- _Task brief_
Check every line of the data below for the string "leurs", and copy the ones that hold it.

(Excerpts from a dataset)
☆ ☆ ☆
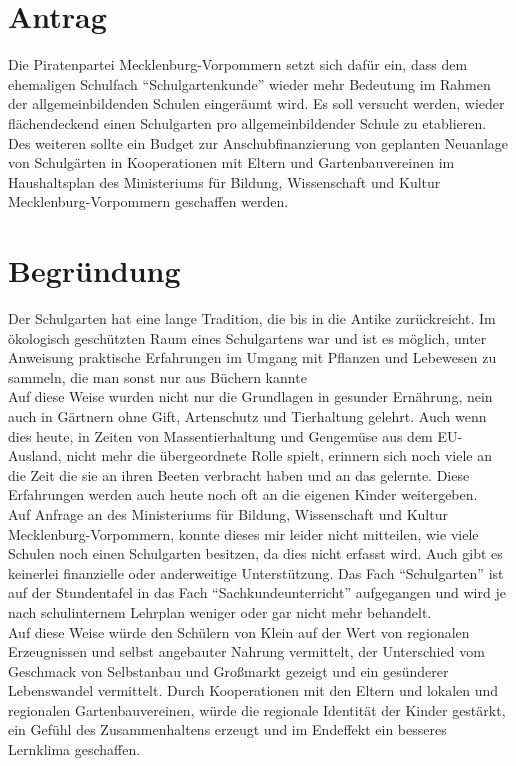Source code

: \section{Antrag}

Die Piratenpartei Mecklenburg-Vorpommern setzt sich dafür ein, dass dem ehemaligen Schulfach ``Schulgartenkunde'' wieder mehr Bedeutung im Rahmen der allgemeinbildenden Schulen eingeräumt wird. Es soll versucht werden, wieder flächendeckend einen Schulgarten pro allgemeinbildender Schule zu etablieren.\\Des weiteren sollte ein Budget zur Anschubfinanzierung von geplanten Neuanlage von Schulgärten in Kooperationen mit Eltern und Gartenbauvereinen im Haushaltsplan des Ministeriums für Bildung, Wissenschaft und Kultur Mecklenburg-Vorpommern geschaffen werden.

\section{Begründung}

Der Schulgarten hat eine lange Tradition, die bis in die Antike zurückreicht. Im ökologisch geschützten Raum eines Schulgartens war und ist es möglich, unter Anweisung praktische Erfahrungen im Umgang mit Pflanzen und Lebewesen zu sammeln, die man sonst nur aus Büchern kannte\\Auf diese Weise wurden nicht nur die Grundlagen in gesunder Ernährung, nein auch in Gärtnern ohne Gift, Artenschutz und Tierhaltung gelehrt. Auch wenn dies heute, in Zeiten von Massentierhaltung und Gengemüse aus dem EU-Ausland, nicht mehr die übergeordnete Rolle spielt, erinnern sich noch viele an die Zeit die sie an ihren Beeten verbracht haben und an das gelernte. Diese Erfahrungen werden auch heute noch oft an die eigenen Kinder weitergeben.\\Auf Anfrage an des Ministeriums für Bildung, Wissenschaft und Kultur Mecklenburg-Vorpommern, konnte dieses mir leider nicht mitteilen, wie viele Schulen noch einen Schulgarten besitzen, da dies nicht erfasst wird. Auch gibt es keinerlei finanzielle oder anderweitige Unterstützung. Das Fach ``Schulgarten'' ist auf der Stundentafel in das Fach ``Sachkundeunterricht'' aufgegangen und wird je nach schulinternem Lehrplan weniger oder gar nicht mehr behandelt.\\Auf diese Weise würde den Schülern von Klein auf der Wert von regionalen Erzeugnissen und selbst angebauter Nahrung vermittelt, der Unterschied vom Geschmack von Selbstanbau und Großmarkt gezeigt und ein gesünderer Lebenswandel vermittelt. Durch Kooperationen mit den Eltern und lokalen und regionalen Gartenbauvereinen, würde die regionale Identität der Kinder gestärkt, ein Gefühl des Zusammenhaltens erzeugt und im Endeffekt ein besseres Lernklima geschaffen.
☆ ☆ ☆
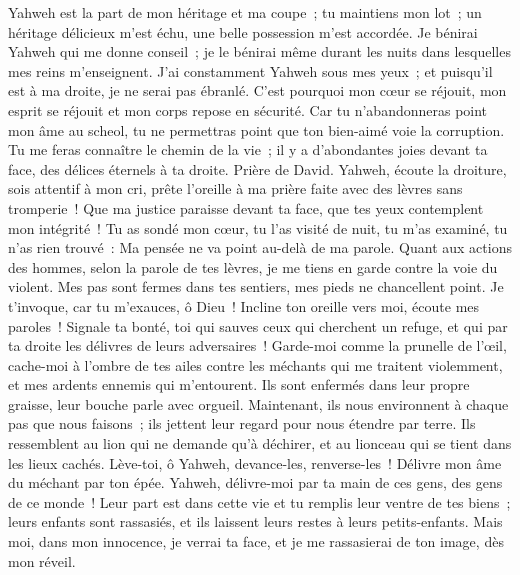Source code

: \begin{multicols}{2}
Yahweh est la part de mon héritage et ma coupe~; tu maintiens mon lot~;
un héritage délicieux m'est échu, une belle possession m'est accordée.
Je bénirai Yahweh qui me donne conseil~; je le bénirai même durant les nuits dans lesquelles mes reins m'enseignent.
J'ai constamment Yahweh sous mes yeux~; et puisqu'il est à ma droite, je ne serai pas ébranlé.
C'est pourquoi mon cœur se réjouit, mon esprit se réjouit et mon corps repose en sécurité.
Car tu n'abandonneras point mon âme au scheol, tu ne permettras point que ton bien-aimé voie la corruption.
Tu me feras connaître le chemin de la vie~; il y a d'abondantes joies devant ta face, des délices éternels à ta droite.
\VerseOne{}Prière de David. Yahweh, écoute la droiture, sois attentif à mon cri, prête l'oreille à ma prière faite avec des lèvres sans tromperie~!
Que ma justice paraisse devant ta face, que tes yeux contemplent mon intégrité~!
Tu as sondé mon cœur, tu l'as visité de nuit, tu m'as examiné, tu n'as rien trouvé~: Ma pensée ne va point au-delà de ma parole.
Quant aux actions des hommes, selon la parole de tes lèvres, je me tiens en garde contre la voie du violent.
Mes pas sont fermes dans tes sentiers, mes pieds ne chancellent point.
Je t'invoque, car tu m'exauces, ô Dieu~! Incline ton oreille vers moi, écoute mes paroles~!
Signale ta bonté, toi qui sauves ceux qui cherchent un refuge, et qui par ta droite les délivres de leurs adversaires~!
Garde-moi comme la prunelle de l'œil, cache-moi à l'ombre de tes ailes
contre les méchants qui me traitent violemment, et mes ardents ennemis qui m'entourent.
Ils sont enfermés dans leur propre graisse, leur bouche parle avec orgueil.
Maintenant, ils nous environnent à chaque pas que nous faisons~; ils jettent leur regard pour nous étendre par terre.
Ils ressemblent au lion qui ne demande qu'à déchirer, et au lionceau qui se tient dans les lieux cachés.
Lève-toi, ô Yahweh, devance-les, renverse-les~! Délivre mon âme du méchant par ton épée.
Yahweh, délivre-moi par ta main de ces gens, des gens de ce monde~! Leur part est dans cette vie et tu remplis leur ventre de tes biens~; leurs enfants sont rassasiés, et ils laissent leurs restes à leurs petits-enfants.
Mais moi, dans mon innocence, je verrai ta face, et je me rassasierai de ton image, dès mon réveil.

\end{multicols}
☆ ☆ ☆
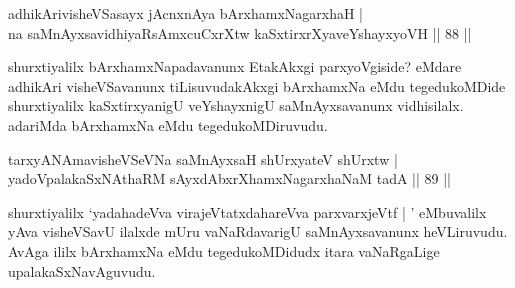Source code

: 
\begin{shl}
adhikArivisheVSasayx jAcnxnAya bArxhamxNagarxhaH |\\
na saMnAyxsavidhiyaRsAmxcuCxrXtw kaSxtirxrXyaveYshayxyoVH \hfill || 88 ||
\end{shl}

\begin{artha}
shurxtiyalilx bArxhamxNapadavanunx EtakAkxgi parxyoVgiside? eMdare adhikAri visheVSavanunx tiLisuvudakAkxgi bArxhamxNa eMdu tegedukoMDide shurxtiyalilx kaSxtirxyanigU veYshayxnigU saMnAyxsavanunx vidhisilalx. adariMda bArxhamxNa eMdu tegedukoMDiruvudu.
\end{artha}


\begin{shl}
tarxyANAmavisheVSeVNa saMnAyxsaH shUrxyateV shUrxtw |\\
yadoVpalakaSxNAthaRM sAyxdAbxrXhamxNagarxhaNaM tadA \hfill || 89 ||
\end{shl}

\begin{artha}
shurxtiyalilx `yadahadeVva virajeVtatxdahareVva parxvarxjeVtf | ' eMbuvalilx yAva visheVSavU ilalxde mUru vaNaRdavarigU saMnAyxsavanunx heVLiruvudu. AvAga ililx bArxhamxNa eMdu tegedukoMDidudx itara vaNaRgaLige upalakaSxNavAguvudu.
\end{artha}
☆ ☆ ☆
- _Exercise output_
Signale ta bonté, toi qui sauves ceux qui cherchent un refuge, et qui par ta droite les délivres de leurs adversaires~!
Yahweh, délivre-moi par ta main de ces gens, des gens de ce monde~! Leur part est dans cette vie et tu remplis leur ventre de tes biens~; leurs enfants sont rassasiés, et ils laissent leurs restes à leurs petits-enfants.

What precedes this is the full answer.